[Stored data entries]
-- -- --
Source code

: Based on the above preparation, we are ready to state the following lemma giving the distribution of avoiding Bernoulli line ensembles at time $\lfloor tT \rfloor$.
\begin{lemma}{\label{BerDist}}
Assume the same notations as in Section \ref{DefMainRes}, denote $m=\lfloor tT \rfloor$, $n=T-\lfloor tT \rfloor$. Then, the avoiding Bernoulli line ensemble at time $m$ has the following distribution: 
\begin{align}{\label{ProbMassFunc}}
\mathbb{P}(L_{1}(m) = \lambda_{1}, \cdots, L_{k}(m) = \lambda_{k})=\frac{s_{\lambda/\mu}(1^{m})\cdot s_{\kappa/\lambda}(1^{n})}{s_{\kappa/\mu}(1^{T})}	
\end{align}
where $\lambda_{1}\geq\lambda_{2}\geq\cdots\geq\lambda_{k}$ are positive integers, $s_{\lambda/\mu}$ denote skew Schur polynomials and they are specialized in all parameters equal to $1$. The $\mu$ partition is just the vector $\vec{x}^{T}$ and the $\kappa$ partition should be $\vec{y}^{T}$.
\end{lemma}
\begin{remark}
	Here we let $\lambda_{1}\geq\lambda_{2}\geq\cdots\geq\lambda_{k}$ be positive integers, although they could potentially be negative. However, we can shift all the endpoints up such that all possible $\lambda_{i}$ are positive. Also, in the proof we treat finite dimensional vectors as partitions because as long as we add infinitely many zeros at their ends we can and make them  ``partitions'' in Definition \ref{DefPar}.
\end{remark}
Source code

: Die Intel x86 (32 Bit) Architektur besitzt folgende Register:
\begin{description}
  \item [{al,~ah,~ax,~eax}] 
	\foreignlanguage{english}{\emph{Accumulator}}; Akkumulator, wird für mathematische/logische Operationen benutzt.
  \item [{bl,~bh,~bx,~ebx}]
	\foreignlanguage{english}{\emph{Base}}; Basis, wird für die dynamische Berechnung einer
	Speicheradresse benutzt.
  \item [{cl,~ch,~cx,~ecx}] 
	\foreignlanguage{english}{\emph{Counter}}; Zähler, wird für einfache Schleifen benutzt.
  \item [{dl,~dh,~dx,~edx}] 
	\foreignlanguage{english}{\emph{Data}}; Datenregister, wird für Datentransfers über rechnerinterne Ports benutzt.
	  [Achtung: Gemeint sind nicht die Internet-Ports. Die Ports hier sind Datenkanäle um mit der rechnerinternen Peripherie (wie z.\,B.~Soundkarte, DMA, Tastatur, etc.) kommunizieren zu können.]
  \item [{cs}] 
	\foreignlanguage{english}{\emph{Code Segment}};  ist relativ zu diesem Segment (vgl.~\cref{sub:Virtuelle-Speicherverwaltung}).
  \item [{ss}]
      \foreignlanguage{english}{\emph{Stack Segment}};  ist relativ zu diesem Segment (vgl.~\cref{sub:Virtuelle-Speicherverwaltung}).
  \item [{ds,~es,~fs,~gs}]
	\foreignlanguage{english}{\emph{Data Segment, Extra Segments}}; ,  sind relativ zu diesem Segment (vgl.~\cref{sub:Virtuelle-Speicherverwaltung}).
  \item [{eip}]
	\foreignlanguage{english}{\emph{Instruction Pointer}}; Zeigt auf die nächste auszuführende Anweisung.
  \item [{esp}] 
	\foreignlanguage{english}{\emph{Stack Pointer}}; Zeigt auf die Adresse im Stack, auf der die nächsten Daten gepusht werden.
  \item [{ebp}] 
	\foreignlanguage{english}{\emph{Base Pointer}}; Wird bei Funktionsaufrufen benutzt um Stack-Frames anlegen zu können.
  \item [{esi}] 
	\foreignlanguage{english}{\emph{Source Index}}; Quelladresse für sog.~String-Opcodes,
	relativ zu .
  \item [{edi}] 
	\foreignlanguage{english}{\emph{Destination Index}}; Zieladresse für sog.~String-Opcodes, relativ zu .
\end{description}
-- -- --
Go through the entries and filter for lines holding the word "diesem"; copy each match.

**TASK SOLUTION**
	\foreignlanguage{english}{\emph{Code Segment}};  ist relativ zu diesem Segment (vgl.~\cref{sub:Virtuelle-Speicherverwaltung}).
      \foreignlanguage{english}{\emph{Stack Segment}};  ist relativ zu diesem Segment (vgl.~\cref{sub:Virtuelle-Speicherverwaltung}).
	\foreignlanguage{english}{\emph{Data Segment, Extra Segments}}; ,  sind relativ zu diesem Segment (vgl.~\cref{sub:Virtuelle-Speicherverwaltung}).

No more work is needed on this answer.